=== Begin Enclosure ===

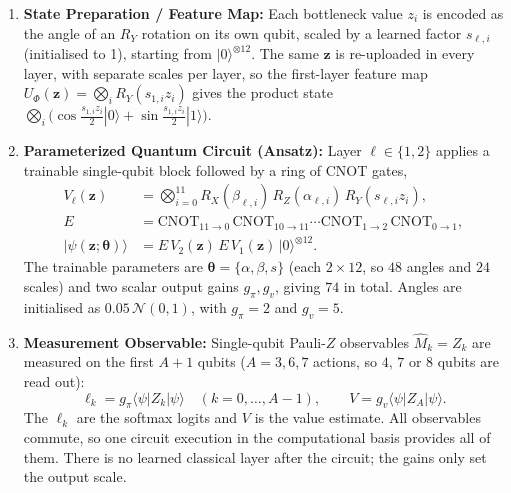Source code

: \documentclass[10pt, a4paper]{article}
\begin{document}
\begin{enumerate}
    \item \textbf{State Preparation / Feature Map:} Each bottleneck value $z_i$ is encoded as the angle of an $R_Y$ rotation on its own qubit, scaled by a learned factor $s_{\ell,i}$ (initialised to 1), starting from $|0\rangle^{\otimes12}$. The same $\mathbf{z}$ is re-uploaded in every layer, with separate scales per layer, so the first-layer feature map $U_{\Phi}(\mathbf{z})=\bigotimes_i R_Y(s_{1,i}z_i)$ gives the product state $\bigotimes_i\big(\cos\tfrac{s_{1,i}z_i}{2}|0\rangle+\sin\tfrac{s_{1,i}z_i}{2}|1\rangle\big)$.
    \item \textbf{Parameterized Quantum Circuit (Ansatz):} Layer $\ell\in\{1,2\}$ applies a trainable single-qubit block followed by a ring of CNOT gates,
    \begin{align}
        V_\ell(\mathbf{z}) &= \bigotimes_{i=0}^{11} R_X(\beta_{\ell,i})\,R_Z(\alpha_{\ell,i})\,R_Y(s_{\ell,i}z_i),\\
        E &= \mathrm{CNOT}_{11\to0}\,\mathrm{CNOT}_{10\to11}\cdots\mathrm{CNOT}_{1\to2}\,\mathrm{CNOT}_{0\to1},\\
        |\psi(\mathbf{z};\boldsymbol{\theta})\rangle &= E\,V_2(\mathbf{z})\,E\,V_1(\mathbf{z})\,|0\rangle^{\otimes12}.
    \end{align}
    The trainable parameters are $\boldsymbol{\theta}=\{\alpha,\beta,s\}$ (each $2\times12$, so $48$ angles and $24$ scales) and two scalar output gains $g_\pi,g_v$, giving $74$ in total. Angles are initialised as $0.05\,\mathcal{N}(0,1)$, with $g_\pi=2$ and $g_v=5$.
    \item \textbf{Measurement Observable:} Single-qubit Pauli-$Z$ observables $\hat M_k=Z_k$ are measured on the first $A+1$ qubits ($A=3,6,7$ actions, so $4$, $7$ or $8$ qubits are read out):
    \begin{equation}
        \ell_k=g_\pi\langle\psi|Z_k|\psi\rangle\quad(k=0,\dots,A-1),\qquad V=g_v\langle\psi|Z_A|\psi\rangle .
    \end{equation}
    The $\ell_k$ are the softmax logits and $V$ is the value estimate. All observables commute, so one circuit execution in the computational basis provides all of them. There is no learned classical layer after the circuit; the gains only set the output scale.
\end{enumerate}
\end{document}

=== End Enclosure ===

Work to complete: Print the material above exactly, skipping its images.

Exercise output:
Source code

: \documentclass[10pt, a4paper]{article}
\begin{document}
\begin{enumerate}
    \item \textbf{State Preparation / Feature Map:} Each bottleneck value $z_i$ is encoded as the angle of an $R_Y$ rotation on its own qubit, scaled by a learned factor $s_{\ell,i}$ (initialised to 1), starting from $|0\rangle^{\otimes12}$. The same $\mathbf{z}$ is re-uploaded in every layer, with separate scales per layer, so the first-layer feature map $U_{\Phi}(\mathbf{z})=\bigotimes_i R_Y(s_{1,i}z_i)$ gives the product state $\bigotimes_i\big(\cos\tfrac{s_{1,i}z_i}{2}|0\rangle+\sin\tfrac{s_{1,i}z_i}{2}|1\rangle\big)$.
    \item \textbf{Parameterized Quantum Circuit (Ansatz):} Layer $\ell\in\{1,2\}$ applies a trainable single-qubit block followed by a ring of CNOT gates,
    \begin{align}
        V_\ell(\mathbf{z}) &= \bigotimes_{i=0}^{11} R_X(\beta_{\ell,i})\,R_Z(\alpha_{\ell,i})\,R_Y(s_{\ell,i}z_i),\\
        E &= \mathrm{CNOT}_{11\to0}\,\mathrm{CNOT}_{10\to11}\cdots\mathrm{CNOT}_{1\to2}\,\mathrm{CNOT}_{0\to1},\\
        |\psi(\mathbf{z};\boldsymbol{\theta})\rangle &= E\,V_2(\mathbf{z})\,E\,V_1(\mathbf{z})\,|0\rangle^{\otimes12}.
    \end{align}
    The trainable parameters are $\boldsymbol{\theta}=\{\alpha,\beta,s\}$ (each $2\times12$, so $48$ angles and $24$ scales) and two scalar output gains $g_\pi,g_v$, giving $74$ in total. Angles are initialised as $0.05\,\mathcal{N}(0,1)$, with $g_\pi=2$ and $g_v=5$.
    \item \textbf{Measurement Observable:} Single-qubit Pauli-$Z$ observables $\hat M_k=Z_k$ are measured on the first $A+1$ qubits ($A=3,6,7$ actions, so $4$, $7$ or $8$ qubits are read out):
    \begin{equation}
        \ell_k=g_\pi\langle\psi|Z_k|\psi\rangle\quad(k=0,\dots,A-1),\qquad V=g_v\langle\psi|Z_A|\psi\rangle .
    \end{equation}
    The $\ell_k$ are the softmax logits and $V$ is the value estimate. All observables commute, so one circuit execution in the computational basis provides all of them. There is no learned classical layer after the circuit; the gains only set the output scale.
\end{enumerate}
\end{document}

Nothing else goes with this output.